The Homer News is a weekly newspaper published in Homer, Alaska since 1964.

== History ==
On January 4, 1964, Hall and Marion Thorn published the first edition of the Homer News. The initial press run was 600. Previously, there was another paper called the Homer News founded in the 1950s by H.W. and W.H. Hegdahl, but after a few years they renamed it to the Kenai Peninsula Pioneer. The Thorns, for their paper, adopted the motto of the Hegdahls, "Aims for Progress." In 1969, employee Gertrude Lucille Billings bought the paper, and on the masthead listed her name as "Girl Friday." She sold it in 1973 to Larry and Linda Gjosund, who renamed the paper to the Homer Weekly News.

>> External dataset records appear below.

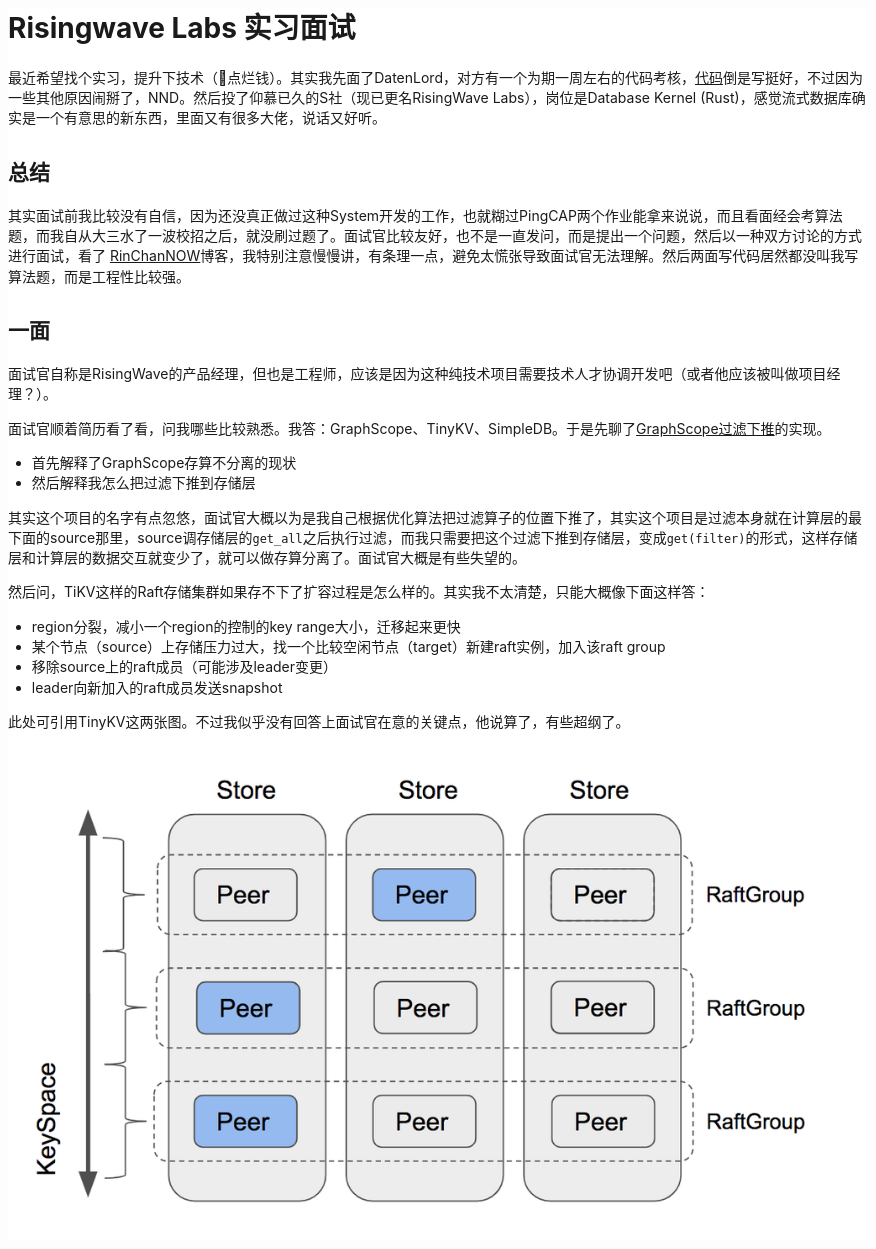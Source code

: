 # Risingwave Labs 实习面试


最近希望找个实习，提升下技术（🤏点烂钱）。其实我先面了DatenLord，对方有一个为期一周左右的代码考核，[代码](https://github.com/waruto210/kv_mpsc)倒是写挺好，不过因为一些其他原因闹掰了，NND。然后投了仰慕已久的S社（现已更名RisingWave Labs），岗位是Database Kernel (Rust)，感觉流式数据库确实是一个有意思的新东西，里面又有很多大佬，说话又好听。

## 总结

其实面试前我比较没有自信，因为还没真正做过这种System开发的工作，也就糊过PingCAP两个作业能拿来说说，而且看面经会考算法题，而我自从大三水了一波校招之后，就没刷过题了。面试官比较友好，也不是一直发问，而是提出一个问题，然后以一种双方讨论的方式进行面试，看了 [RinChanNOW](http://blog.rinchannow.top/2022-1-21-singularity-data-interview/)博客，我特别注意慢慢讲，有条理一点，避免太慌张导致面试官无法理解。然后两面写代码居然都没叫我写算法题，而是工程性比较强。

## 一面

面试官自称是RisingWave的产品经理，但也是工程师，应该是因为这种纯技术项目需要技术人才协调开发吧（或者他应该被叫做项目经理？）。

面试官顺着简历看了看，问我哪些比较熟悉。我答：GraphScope、TinyKV、SimpleDB。于是先聊了[GraphScope过滤下推](https://github.com/alibaba/GraphScope/issues/1530)的实现。

- 首先解释了GraphScope存算不分离的现状
- 然后解释我怎么把过滤下推到存储层

其实这个项目的名字有点忽悠，面试官大概以为是我自己根据优化算法把过滤算子的位置下推了，其实这个项目是过滤本身就在计算层的最下面的source那里，source调存储层的`get_all`之后执行过滤，而我只需要把这个过滤下推到存储层，变成`get(filter)`的形式，这样存储层和计算层的数据交互就变少了，就可以做存算分离了。面试官大概是有些失望的。

然后问，TiKV这样的Raft存储集群如果存不下了扩容过程是怎么样的。其实我不太清楚，只能大概像下面这样答：

- region分裂，减小一个region的控制的key range大小，迁移起来更快
- 某个节点（source）上存储压力过大，找一个比较空闲节点（target）新建raft实例，加入该raft group
- 移除source上的raft成员（可能涉及leader变更）
- leader向新加入的raft成员发送snapshot

此处可引用TinyKV这两张图。不过我似乎没有回答上面试官在意的关键点，他说算了，有些超纲了。

![balance](risingwave-intern-interview/balance1.png)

Homer mayor Gary Williams acquired the paper on July 1, 1974, and changed the name back to the Homer News.'

Williams sold the News in January 1978 to Howard and Tod Simons, and Tom Gibboney. Gibboney was managing editor of the Anchorage Daily News. Under him, the Anchorage paper won a Pulitzer Prize. Gibboney resigned following the sale to operate the Homer paper. Howard Simons was managing editor of The Washington Post and directed the Pultizer Prize winning investigation of the Watergate scandal. He lived with his wife Tod Simons in Washington, D.C. The sale came about as Simons was in town for a bird-watching trip and discussed buying the paper over a couple of beers with Gibboney, who was friends with Williams. Looking back, Gibboney later said "We basically brought a more professional approach to the paper.

In 1988, Gibboney left the paper and moved to Menlo Park, California. In 1989, Howard Simons died. In 2000, Morris Communications acquired the Homer News from Gibboney and Martin and Nancy Cohen. At that time the paper's circulation was 3,800. Morris had previously purchased two other Alaskan papers, the Juneau Empire and Peninsula Clarion. In 2017, Morris sold its newspapers to GateHouse Media. In 2018, GateHouse sold its Alaska papers to Sound Publications, a subsidiary of Black Press Media. The company was acquired in March 2024 by Carpenter Media Group. In October 2024, the newspaper sold its office building.